I believe the answer is no, but I cannot prove it.
Attempted solution
Assuming the Jacobi identity holds, I tried to arrive at a contradiction.
\begin{align} 0 &= \phantom{-} u * (v * w) + w * (u * v) + v * (w * u) \\ &= -(v * w) * u + w * (u * v) + v * (w * u) \\ &= -v * (w * u) + w * (u * v) + v * (w * u) \\ &= w * (u * v). \end{align}
I.e., we have $w * (u * v) = 0$ for all $u, v, w \in V$. This doesn't look like a contradiction to me. It is as far as I could get.
Maybe a different approach makes more sense?
You have lots of possibilities. In what follows I will assume that you want to product to be bilinear.
What you proved is that a product of $3$ elements is always zero.

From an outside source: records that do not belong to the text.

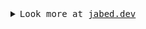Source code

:<details>
<summary><samp>Look more at <a href="https://jabed.dev">jabed.dev</a></samp></summary>
<br>

<h3>My wakatime stats (last 7 days)</h3>

<!--START_SECTION:waka-->

```txt
TypeScript    22 hrs 49 mins  >>>>>>>>>>>>>>>>>>>------   74.74 %
YAML          1 hr 47 mins    >------------------------   05.85 %
JavaScript    1 hr 32 mins    >------------------------   05.06 %
Other         1 hr 11 mins    >------------------------   03.91 %
Markdown      37 mins         >------------------------   02.04 %
```

<!--END_SECTION:waka-->

#

<h3> Some of the tools I usually use</h3>
    <p align="left">
        <a href="https://www.typescriptlang.org/" target="_blank" rel="noreferrer"><img src="https://raw.githubusercontent.com/danielcranney/readme-generator/main/public/icons/skills/typescript-colored.svg" width="100" height="100" alt="TypeScript" /></a>
        <a href="https://reactjs.org/" target="_blank" rel="noreferrer"><img src="https://raw.githubusercontent.com/danielcranney/readme-generator/main/public/icons/skills/react-colored.svg" width="100" height="100" alt="React" /></a>
        <a href="https://nestjs.com/" target="_blank" rel="noreferrer"><img src="https://cdn.jsdelivr.net/gh/devicons/devicon@latest/icons/nestjs/nestjs-original.svg" width="100" height="100" alt="React" /></a>
        <a href="https://redux.js.org/" target="_blank" rel="noreferrer"><img src="https://cdn.jsdelivr.net/gh/devicons/devicon/icons/redux/redux-original.svg" width="100" height="100" alt="Redux" /></a>
        <a href="https://tailwindcss.com/" target="_blank" rel="noreferrer"><img src="https://raw.githubusercontent.com/danielcranney/readme-generator/main/public/icons/skills/tailwindcss-colored.svg" width="100" height="100" alt="TailwindCSS" /></a>
        <a href="https://nextjs.org/docs" target="_blank" rel="noreferrer"><img src="https://raw.githubusercontent.com/danielcranney/readme-generator/main/public/icons/skills/nextjs-colored.svg" width="100" height="100" alt="NextJs" /></a>
        <a href="https://android.org/docs" target="_blank" rel="noreferrer"><img src="https://cdn.jsdelivr.net/gh/devicons/devicon/icons/android/android-original.svg" width="100" height="100" alt="Android" /></a>
        <a href="https://nodejs.org/en/" target="_blank" rel="noreferrer"><img src="https://raw.githubusercontent.com/danielcranney/readme-generator/main/public/icons/skills/nodejs-colored.svg" width="100" height="100" alt="NodeJS" /></a>
        <a href="https://expressjs.com/" target="_blank" rel="noreferrer"><img src="https://raw.githubusercontent.com/danielcranney/readme-generator/main/public/icons/skills/express-colored.svg" width="100" height="100" alt="Express" /></a>
        <a href="https://socket.io.com/" target="_blank" rel="noreferrer"><img src="https://cdn.jsdelivr.net/gh/devicons/devicon/icons/socketio/socketio-original.svg" width="100" height="100" alt="socket.io" /></a>
        <a href="https://graphql.org/" target="_blank" rel="noreferrer"><img src="https://raw.githubusercontent.com/danielcranney/readme-generator/main/public/icons/skills/graphql-colored.svg" width="100" height="100" alt="GraphQL" /></a>
        <a href="https://www.mongodb.com/" target="_blank" rel="noreferrer"><img src="https://raw.githubusercontent.com/danielcranney/readme-generator/main/public/icons/skills/mongodb-colored.svg" width="100" height="100" alt="MongoDB" /></a>
        <a href="https://www.postgresql.org/" target="_blank" rel="noreferrer"><img src="https://raw.githubusercontent.com/danielcranney/readme-generator/main/public/icons/skills/postgresql-colored.svg" width="100" height="100" alt="PostgreSQL" /></a>
        <a href="https://www.redis.io/" target="_blank" rel="noreferrer"><img src="https://cdn.jsdelivr.net/gh/devicons/devicon/icons/redis/redis-original.svg" width="100" height="100" alt="PostgreSQL" /></a>
        <a href="https://firebase.google.com/" target="_blank" rel="noreferrer"><img src="https://raw.githubusercontent.com/danielcranney/readme-generator/main/public/icons/skills/firebase-colored.svg" width="100" height="100" alt="Firebase" /></a>
        <a href="https://aws.amazon.com/" target="_blank" rel="noreferrer"><img src="https://cdn.jsdelivr.net/gh/devicons/devicon@latest/icons/amazonwebservices/amazonwebservices-plain-wordmark.svg" width="100" height="100" alt="AWS" /></a>
        <a href="https://docker.com/" target="_blank" rel="noreferrer"><img src="https://cdn.jsdelivr.net/gh/devicons/devicon/icons/docker/docker-original-wordmark.svg" width="100" height="100" alt="docker" /></a>
        <a href="https://kubernetes.io/" target="_blank" rel="noreferrer"><img src="https://cdn.jsdelivr.net/gh/devicons/devicon@latest/icons/kubernetes/kubernetes-original.svg" width="100" height="100" alt="docker" /></a>
        <a href="https://helm.sh/" target="_blank" rel="noreferrer"><img src="https://cdn.jsdelivr.net/gh/devicons/devicon@latest/icons/helm/helm-original.svg" width="100" height="100" alt="docker" /></a>
        <a href="https://digitalocean.com/" target="_blank" rel="noreferrer"><img src="https://cdn.jsdelivr.net/gh/devicons/devicon/icons/digitalocean/digitalocean-original.svg" width="100" height="100" alt="digitalocean" /></a>
        <a href="https://nginx.com/" target="_blank" rel="noreferrer"><img src="https://cdn.jsdelivr.net/gh/devicons/devicon/icons/nginx/nginx-original.svg" width="100" height="100" alt="ngnix" /></a>
        <a href="https://nginx.com/" target="_blank" rel="noreferrer"><img src="https://cdn.jsdelivr.net/gh/devicons/devicon@latest/icons/cloudflare/cloudflare-original.svg" width="100" height="100" alt="ngnix" /></a>
        <a href="https://nginx.com/" target="_blank" rel="noreferrer"><img src="https://cdn.jsdelivr.net/gh/devicons/devicon@latest/icons/elasticsearch/elasticsearch-original.svg" width="100" height="100" alt="ngnix" /></a>
        <a href="https://nginx.com/" target="_blank" rel="noreferrer"><img src="https://cdn.jsdelivr.net/gh/devicons/devicon@latest/icons/rabbitmq/rabbitmq-original.svg"  width="100" height="100" alt="ngnix" /></a>
    </p>        
</details>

Let us write $U\subset V$ the subspace of elements $u\in V$ such that $u*v=0$ for all $v\in V$. Then for any $u,v\in V$, $u*v\in U$.
Conversely, to define a product which satisfies your conditions, choose a subspace $U\subset V$, and a basis $(e_1,\dots,e_n)$ such that $(e_1,\dots,e_r)$ is a basis of $U$. You can then define the product by $$ e_i*e_j = \sum_{k=1}^r a_{i,j,k}e_k$$ for all $1\leqslant i,j\leqslant n$ with the only conditions that $a_{i,j,k}=-a_{j,i,k}$, and $a_{i,j,k}=0$ if $i\leqslant r$.
This means you have to choose (freely) some scalars $a_{i,j,k}$ for $r<i<j\leqslant n$ and $1\leqslant k\leqslant r$ (if the charateristic of the base field is $2$, you also have to include $i=j$).